Tūhawaiki (c.1805 10 October 1844) — often known as Hone Tūhawaiki, John Tūhawaiki or Jack Tūhawaiki, or by his nickname of "Bloody Jack" — became a paramount chief of the Ngāi Tahu Māori iwi in the southern part of the South Island of New Zealand, and was based predominantly on Ruapuke Island. He gained his nickname from early interactions with Foveaux Strait whalers on account of his colourful and expletive-laden speech, and it embarrassed him in later years after his conversion to Christianity.

Born at Inch Clutha in South Otago in the early years of the 19th century, he gained prominence in about 1833 when a war-party led by him defeated the Ngāti Toa chief Te Rauparaha at Lake Grassmere.
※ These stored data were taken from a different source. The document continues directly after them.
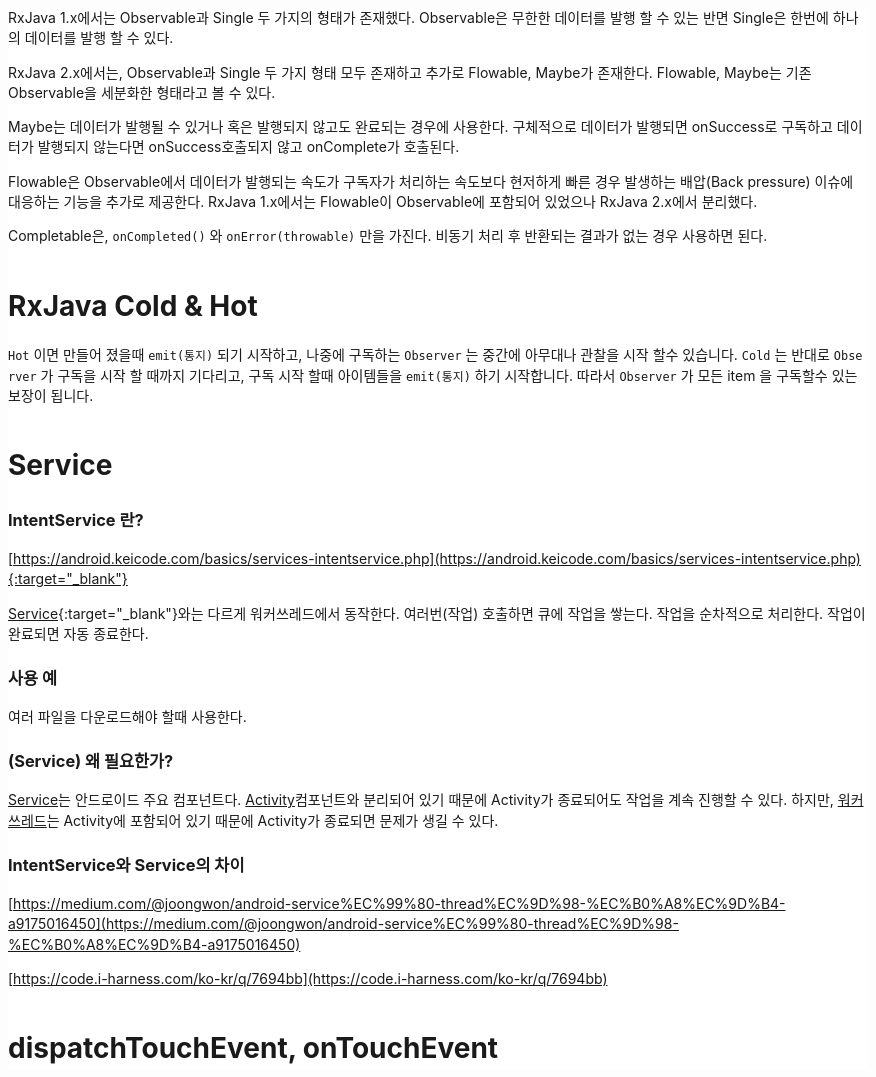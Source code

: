 RxJava 1.x에서는 Observable과 Single 두 가지의 형태가 존재했다. Observable은 무한한 데이터를 발행 할 수 있는 반면 Single은 한번에 하나의 데이터를 발행 할 수 있다.

RxJava 2.x에서는, Observable과 Single 두 가지 형태 모두 존재하고 추가로 Flowable, Maybe가 존재한다. Flowable, Maybe는 기존 Observable을 세분화한 형태라고 볼 수 있다. 

Maybe는 데이터가 발행될 수 있거나 혹은 발행되지 않고도 완료되는 경우에 사용한다. 구체적으로 데이터가 발행되면 onSuccess로 구독하고 데이터가 발행되지 않는다면 onSuccess호출되지 않고 onComplete가 호출된다.

Flowable은 Observable에서 데이터가 발행되는 속도가 구독자가 처리하는 속도보다 현저하게 빠른 경우 발생하는 배압(Back pressure) 이슈에 대응하는 기능을 추가로 제공한다. RxJava 1.x에서는 Flowable이 Observable에 포함되어 있었으나 RxJava 2.x에서 분리했다.

Completable은, `onCompleted()` 와 `onError(throwable)` 만을 가진다.
비동기 처리 후 반환되는 결과가 없는 경우 사용하면 된다.

# RxJava Cold & Hot

`Hot` 이면 만들어 졌을때 `emit(통지)` 되기 시작하고, 나중에 구독하는 `Observer` 는 중간에 아무대나 관찰을 시작 할수 있습니다. `Cold` 는 반대로 `Observer` 가 구독을 시작 할 때까지 기다리고, 구독 시작 할때 아이템들을 `emit(통지)` 하기 시작합니다. 따라서 `Observer` 가 모든 item 을 구독할수 있는 보장이 됩니다.

# Service

### IntentService 란?

[https://android.keicode.com/basics/services-intentservice.php](https://android.keicode.com/basics/services-intentservice.php){:target="_blank"}

[Service](https://developer.android.com/reference/android/app/Service){:target="_blank"}와는 다르게 워커쓰레드에서 동작한다. 여러번(작업) 호출하면 큐에 작업을 쌓는다. 작업을 순차적으로 처리한다. 작업이 완료되면 자동 종료한다.

### 사용 예

여러 파일을 다운로드해야 할때 사용한다.

### (Service) 왜 필요한가?

[Service](https://developer.android.com/reference/android/app/Service)는 안드로이드 주요 컴포넌트다. [Activity](https://developer.android.com/reference/android/app/Activity)컴포넌트와 분리되어 있기 때문에 Activity가 종료되어도 작업을 계속 진행할 수 있다. 하지만, [워커쓰레드](https://developer.android.com/reference/java/lang/Thread)는 Activity에 포함되어 있기 때문에 Activity가 종료되면 문제가 생길 수 있다. 

### IntentService와 Service의 차이

[https://medium.com/@joongwon/android-service%EC%99%80-thread%EC%9D%98-%EC%B0%A8%EC%9D%B4-a9175016450](https://medium.com/@joongwon/android-service%EC%99%80-thread%EC%9D%98-%EC%B0%A8%EC%9D%B4-a9175016450)

[https://code.i-harness.com/ko-kr/q/7694bb](https://code.i-harness.com/ko-kr/q/7694bb)

# **dispatchTouchEvent**, onTouchEvent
The Ngāti Toa leader escaped with his life only through luck. Four years later, a war-party led by Tūhawaiki and Taiaroa inflicted severe damage on Ngāti Toa troops in a number of raids. Around the same time, Tūhawaiki became Ngāi Tahu chief upon the death of his uncle, Te Whakataupuka. He gained a reputation as a bold and intelligent military leader, as well as shrewd and insightful in his non-military dealings with pākehā settlers.

On 10 June 1840, Tūhawaiki signed a copy of the Treaty of Waitangi aboard HMS Herald at Ruapuke.[1]

Tūhawaiki became involved in numerous sales of land to settlers and entrepreneurs, notably that of the Otago Block to Frederick Tuckett, Symonds, and Clarke for £2,400 in July 1844.

During the spring of 1844, Tūhawaiki drowned south of Timaru when his boat hit rocks at a location now known as Tūhawaiki Point. Other New Zealand places named in his honour include Jack's Bay and the nearby Tūhawaiki Island in the Catlins, as well as a peak in Fiordland's Darran Mountains.

A number of artefacts belonging or relating to Tūhawaiki still exist in New Zealand museums. The Southland Museum and Art Gallery has a bayonet and a 12-pounder cannon reputedly owned by Tūhawaiki, the Otago Museum has a revolving flintlock rifle thought to be Tūhawaiki's, and the Hocken Collections, University of Otago has a document signed by Tūhawaiki in both English and moko-form .


  1. "Hone Tūhawaiki". New Zealand History. Manatū Taonga: Ministry for Culture and Heritage. Retrieved 14 June 2019.